The crucial question remains why in spite of the electrophysiological differences, which we propose to reflect impaired frontal top-down control of the posterior storage system, the patients showed unimpaired behavioral performance. A very simple, mechanistic explanation would be that – as the contralateral negative slow wave had the same amplitude in both groups – they had the same amount of neuronal resources available for the relevant stimuli with enough reserve for the patients to also encode the irrelevant stimuli without detrimental consequences on the relevant task. Indeed, it has been shown that with an easy task, healthy subjects also tend to encode the irrelevant stimuli. In that case healthy subjects – like our patients - show an increase in ipsilateral activity when the number of irrelevant stimuli in the related hemifield increases [44]. In this respect it is noteworthy that our patients tended to perform above average in our neuropsychological test battery, i.e. they can be assumed to be high performing. In other words, these high-performing subjects could “afford” the unnecessary storage of the stimuli presented in the irrelevant hemifield.

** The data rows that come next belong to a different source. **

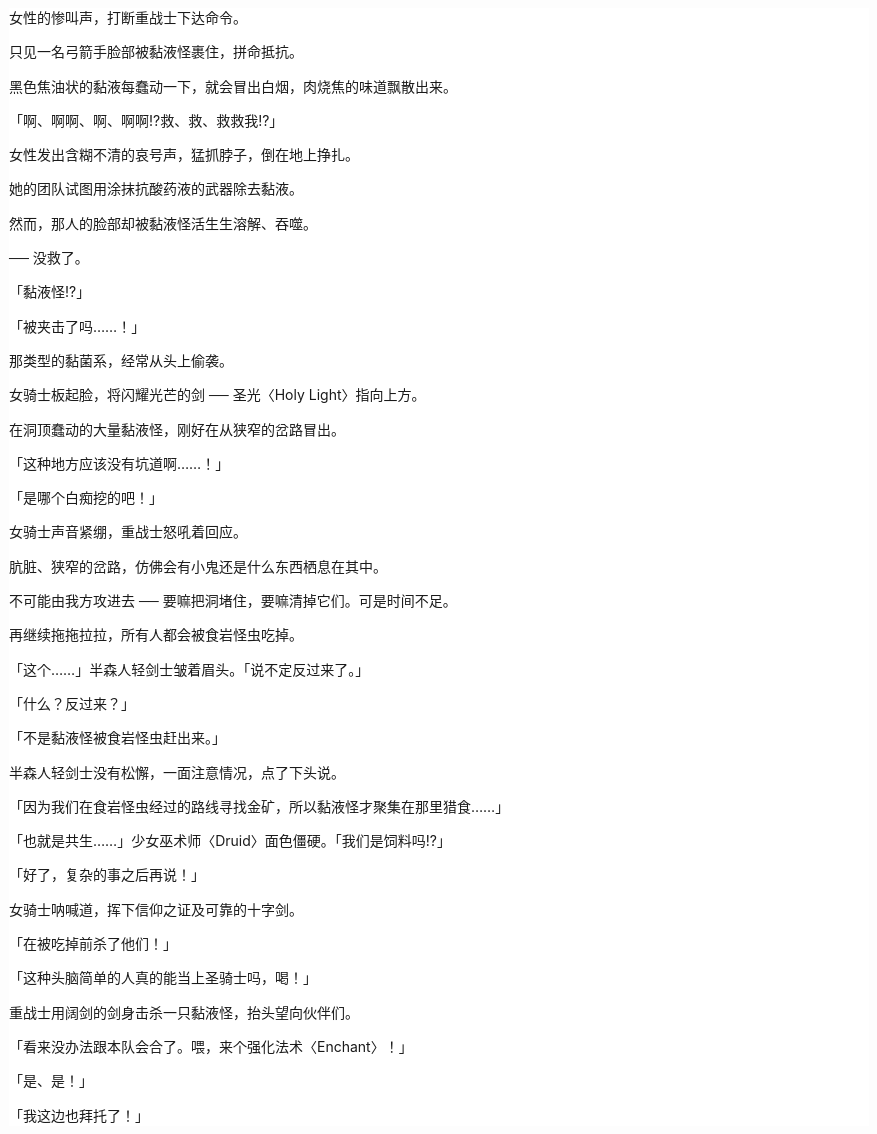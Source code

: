 女性的惨叫声，打断重战士下达命令。

只见一名弓箭手脸部被黏液怪裹住，拼命抵抗。

黑色焦油状的黏液每蠢动一下，就会冒出白烟，肉烧焦的味道飘散出来。

「啊、啊啊、啊、啊啊!?救、救、救救我!?」

女性发出含糊不清的哀号声，猛抓脖子，倒在地上挣扎。

她的团队试图用涂抹抗酸药液的武器除去黏液。

然而，那人的脸部却被黏液怪活生生溶解、吞噬。

── 没救了。

「黏液怪!?」

「被夹击了吗……！」

那类型的黏菌系，经常从头上偷袭。

女骑士板起脸，将闪耀光芒的剑 ── 圣光〈Holy Light〉指向上方。

在洞顶蠢动的大量黏液怪，刚好在从狭窄的岔路冒出。

「这种地方应该没有坑道啊……！」

「是哪个白痴挖的吧！」

女骑士声音紧绷，重战士怒吼着回应。

肮脏、狭窄的岔路，仿佛会有小鬼还是什么东西栖息在其中。

不可能由我方攻进去 ── 要嘛把洞堵住，要嘛清掉它们。可是时间不足。

再继续拖拖拉拉，所有人都会被食岩怪虫吃掉。

「这个……」半森人轻剑士皱着眉头。「说不定反过来了。」

「什么？反过来？」

「不是黏液怪被食岩怪虫赶出来。」

半森人轻剑士没有松懈，一面注意情况，点了下头说。

「因为我们在食岩怪虫经过的路线寻找金矿，所以黏液怪才聚集在那里猎食……」

「也就是共生……」少女巫术师〈Druid〉面色僵硬。「我们是饲料吗!?」

「好了，复杂的事之后再说！」

女骑士呐喊道，挥下信仰之证及可靠的十字剑。

「在被吃掉前杀了他们！」

「这种头脑简单的人真的能当上圣骑士吗，喝！」

重战士用阔剑的剑身击杀一只黏液怪，抬头望向伙伴们。

「看来没办法跟本队会合了。喂，来个强化法术〈Enchant〉！」

「是、是！」

「我这边也拜托了！」
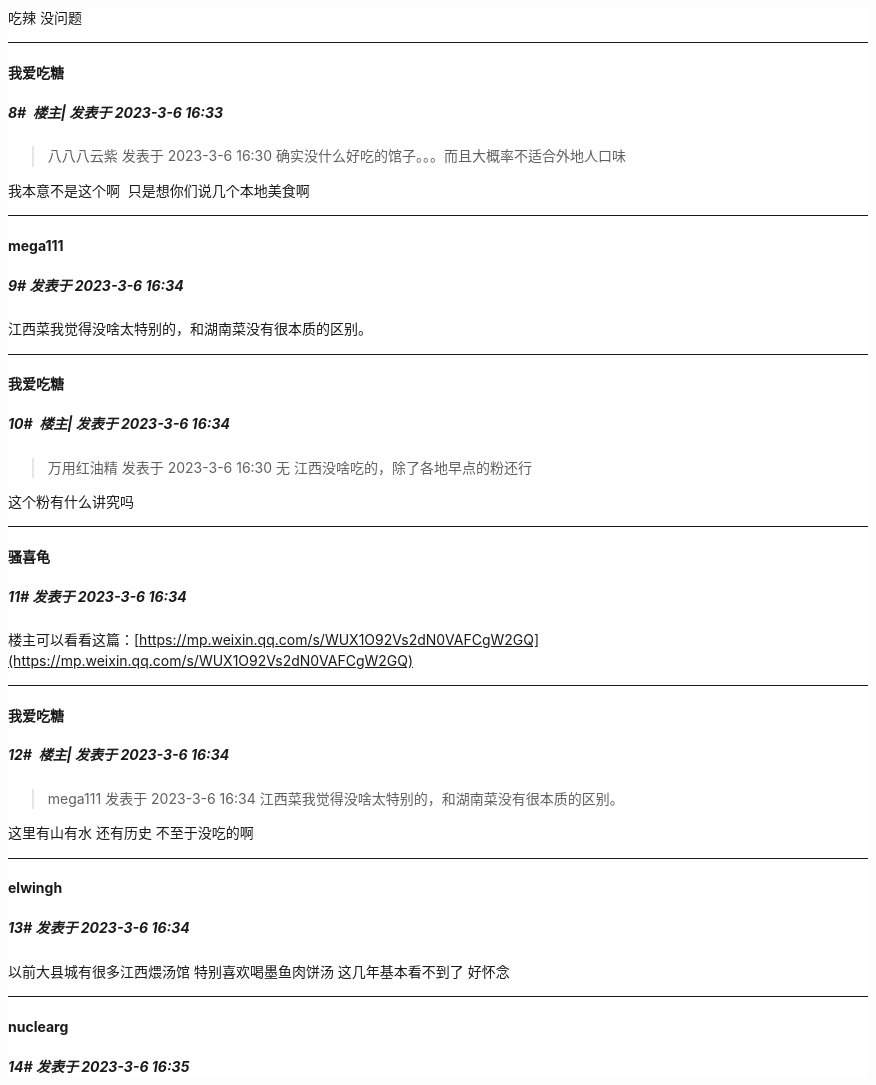 吃辣 没问题

*****

####  我爱吃糖  
##### 8#         楼主| 发表于 2023-3-6 16:33

<blockquote>八八八云紫 发表于 2023-3-6 16:30
确实没什么好吃的馆子。。。而且大概率不适合外地人口味</blockquote>
我本意不是这个啊  只是想你们说几个本地美食啊

*****

####  mega111  
##### 9#       发表于 2023-3-6 16:34

江西菜我觉得没啥太特别的，和湖南菜没有很本质的区别。

*****

####  我爱吃糖  
##### 10#         楼主| 发表于 2023-3-6 16:34

<blockquote>万用红油精 发表于 2023-3-6 16:30
无 江西没啥吃的，除了各地早点的粉还行</blockquote>
这个粉有什么讲究吗

*****

####  骚喜龟  
##### 11#       发表于 2023-3-6 16:34

楼主可以看看这篇：[https://mp.weixin.qq.com/s/WUX1O92Vs2dN0VAFCgW2GQ](https://mp.weixin.qq.com/s/WUX1O92Vs2dN0VAFCgW2GQ)

*****

####  我爱吃糖  
##### 12#         楼主| 发表于 2023-3-6 16:34

<blockquote>mega111 发表于 2023-3-6 16:34
江西菜我觉得没啥太特别的，和湖南菜没有很本质的区别。</blockquote>
这里有山有水 还有历史 不至于没吃的啊

*****

####  elwingh  
##### 13#       发表于 2023-3-6 16:34

以前大县城有很多江西煨汤馆 特别喜欢喝墨鱼肉饼汤 这几年基本看不到了 好怀念 

*****

####  nuclearg  
##### 14#       发表于 2023-3-6 16:35

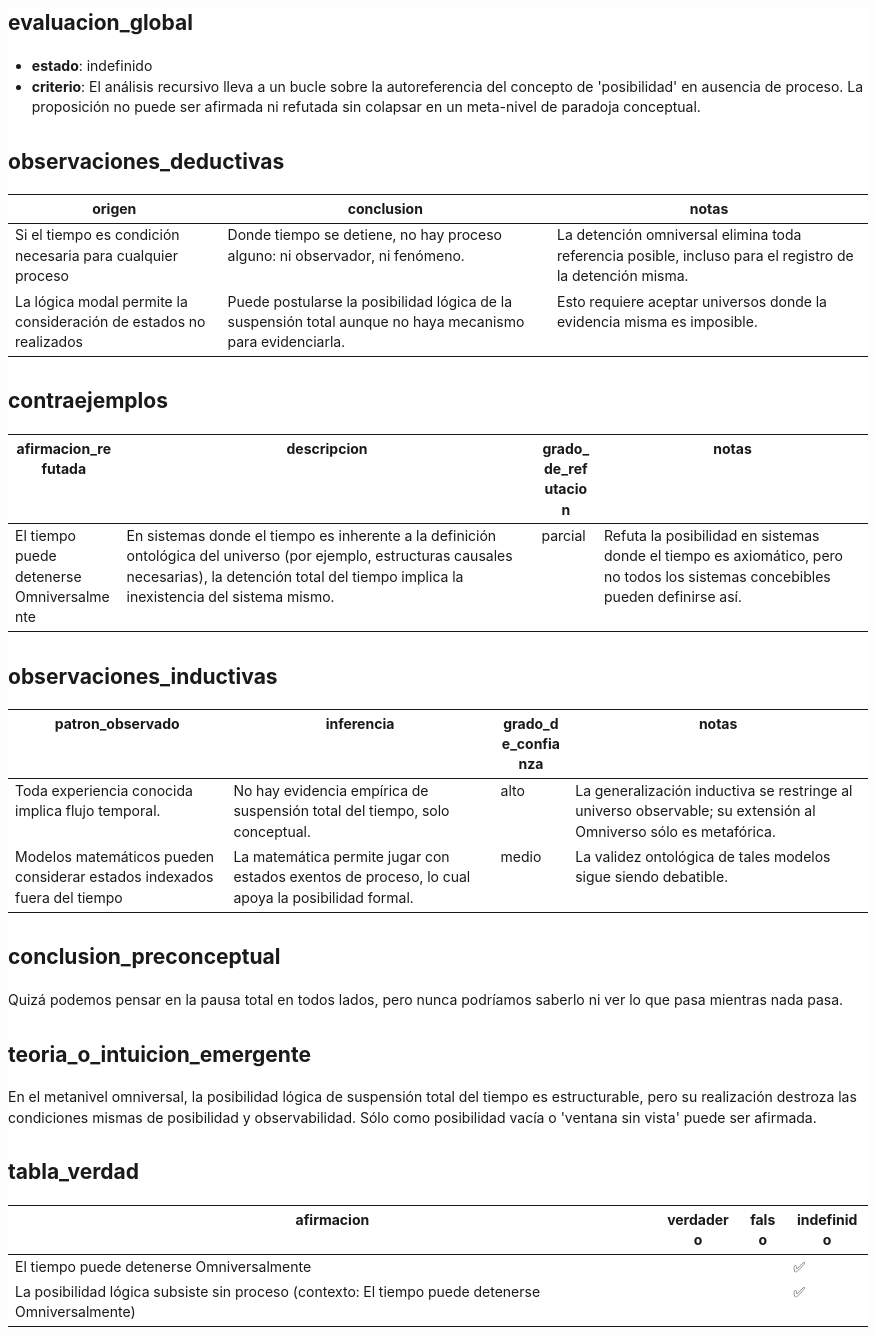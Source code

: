 ## evaluacion_global

- **estado**: indefinido
- **criterio**: El análisis recursivo lleva a un bucle sobre la autoreferencia del concepto de 'posibilidad' en ausencia de proceso. La proposición no puede ser afirmada ni refutada sin colapsar en un meta-nivel de paradoja conceptual.

## observaciones_deductivas

| origen | conclusion | notas |
| --- | --- | --- |
| Si el tiempo es condición necesaria para cualquier proceso | Donde tiempo se detiene, no hay proceso alguno: ni observador, ni fenómeno. | La detención omniversal elimina toda referencia posible, incluso para el registro de la detención misma. |
| La lógica modal permite la consideración de estados no realizados | Puede postularse la posibilidad lógica de la suspensión total aunque no haya mecanismo para evidenciarla. | Esto requiere aceptar universos donde la evidencia misma es imposible. |

## contraejemplos

| afirmacion_refutada | descripcion | grado_de_refutacion | notas |
| --- | --- | --- | --- |
| El tiempo puede detenerse Omniversalmente | En sistemas donde el tiempo es inherente a la definición ontológica del universo (por ejemplo, estructuras causales necesarias), la detención total del tiempo implica la inexistencia del sistema mismo. | parcial | Refuta la posibilidad en sistemas donde el tiempo es axiomático, pero no todos los sistemas concebibles pueden definirse así. |

## observaciones_inductivas

| patron_observado | inferencia | grado_de_confianza | notas |
| --- | --- | --- | --- |
| Toda experiencia conocida implica flujo temporal. | No hay evidencia empírica de suspensión total del tiempo, solo conceptual. | alto | La generalización inductiva se restringe al universo observable; su extensión al Omniverso sólo es metafórica. |
| Modelos matemáticos pueden considerar estados indexados fuera del tiempo | La matemática permite jugar con estados exentos de proceso, lo cual apoya la posibilidad formal. | medio | La validez ontológica de tales modelos sigue siendo debatible. |

## conclusion_preconceptual

Quizá podemos pensar en la pausa total en todos lados, pero nunca podríamos saberlo ni ver lo que pasa mientras nada pasa.

## teoria_o_intuicion_emergente

En el metanivel omniversal, la posibilidad lógica de suspensión total del tiempo es estructurable, pero su realización destroza las condiciones mismas de posibilidad y observabilidad. Sólo como posibilidad vacía o 'ventana sin vista' puede ser afirmada.

## tabla_verdad

| afirmacion | verdadero | falso | indefinido |
| --- | --- | --- | --- |
| El tiempo puede detenerse Omniversalmente |  |  | ✅ |
| La posibilidad lógica subsiste sin proceso (contexto: El tiempo puede detenerse Omniversalmente) |  |  | ✅ |
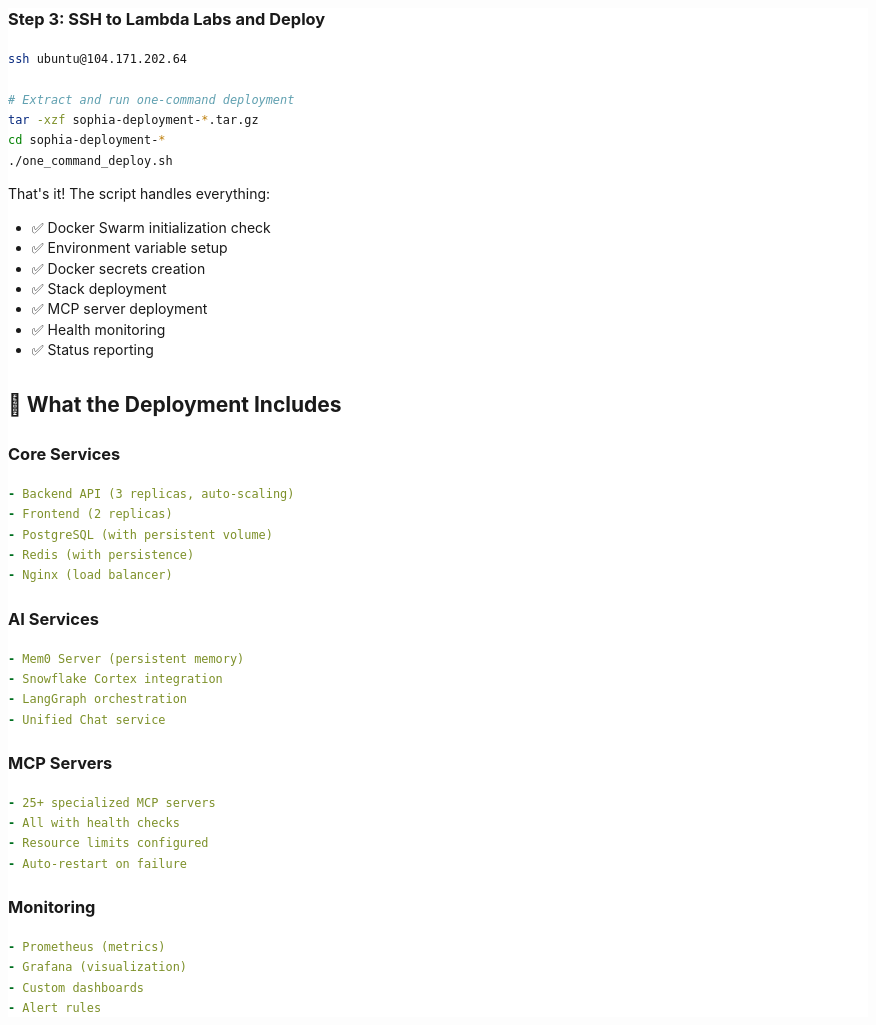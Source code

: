 ### Step 3: SSH to Lambda Labs and Deploy
```bash
ssh ubuntu@104.171.202.64

# Extract and run one-command deployment
tar -xzf sophia-deployment-*.tar.gz
cd sophia-deployment-*
./one_command_deploy.sh
```

That's it! The script handles everything:
- ✅ Docker Swarm initialization check
- ✅ Environment variable setup
- ✅ Docker secrets creation
- ✅ Stack deployment
- ✅ MCP server deployment
- ✅ Health monitoring
- ✅ Status reporting

## 🔧 What the Deployment Includes

### Core Services
```yaml
- Backend API (3 replicas, auto-scaling)
- Frontend (2 replicas)
- PostgreSQL (with persistent volume)
- Redis (with persistence)
- Nginx (load balancer)
```

### AI Services
```yaml
- Mem0 Server (persistent memory)
- Snowflake Cortex integration
- LangGraph orchestration
- Unified Chat service
```

### MCP Servers
```yaml
- 25+ specialized MCP servers
- All with health checks
- Resource limits configured
- Auto-restart on failure
```

### Monitoring
```yaml
- Prometheus (metrics)
- Grafana (visualization)
- Custom dashboards
- Alert rules
```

Two other explanations have to be considered. The first would assume that the increased ipsilateral activity in the patients reflected a compensatory, plasticity-related mechanism aimed at maintaining performance levels in a demanding task. Although we cannot rule out this possibility based on our data alone, as argued before this explanation seems unlikely based on the findings of a previous study. This study indicated that ipsilateral activity actually decreases when the relevant task becomes more difficult [44]. The third explanation for spared WM performance despite impaired frontal control is offered by a model which proposes that WM consists of two components, namely low-level feature binding and top-down strategic control. In this model, the amount to which the two components contribute to successful performance is proposed to be task- and age-dependent [47,48]. For example, both children and elderly show less strategic control as their frontal lobes have not matured yet or have already deteriorated, respectively. They, nevertheless, perform normal in several WM tasks although they do not display CDA load effects in these tasks. This decoupling of CDA and observed behavior has been taken as evidence that in case a WM task imposes only low strategic control demands, low-level processes performed in posterior brain regions are sufficient to sustain working memory [49]. With WM tasks that put higher challenges on strategic control than the present one, like spatial n-back tasks, ALS patients have been demonstrated to perform below the levels of their age-matched controls [19].

In sum, the present results once more show, how flexible the human brain can compensate even for marked neuronal damage - given the underlying disease is slowly progressing. Because of largely intact posterior brain regions supporting low-level processes, ALS patients in this study showed normal WM performance despite of reduced frontal control as reflected by smaller CDA amplitudes.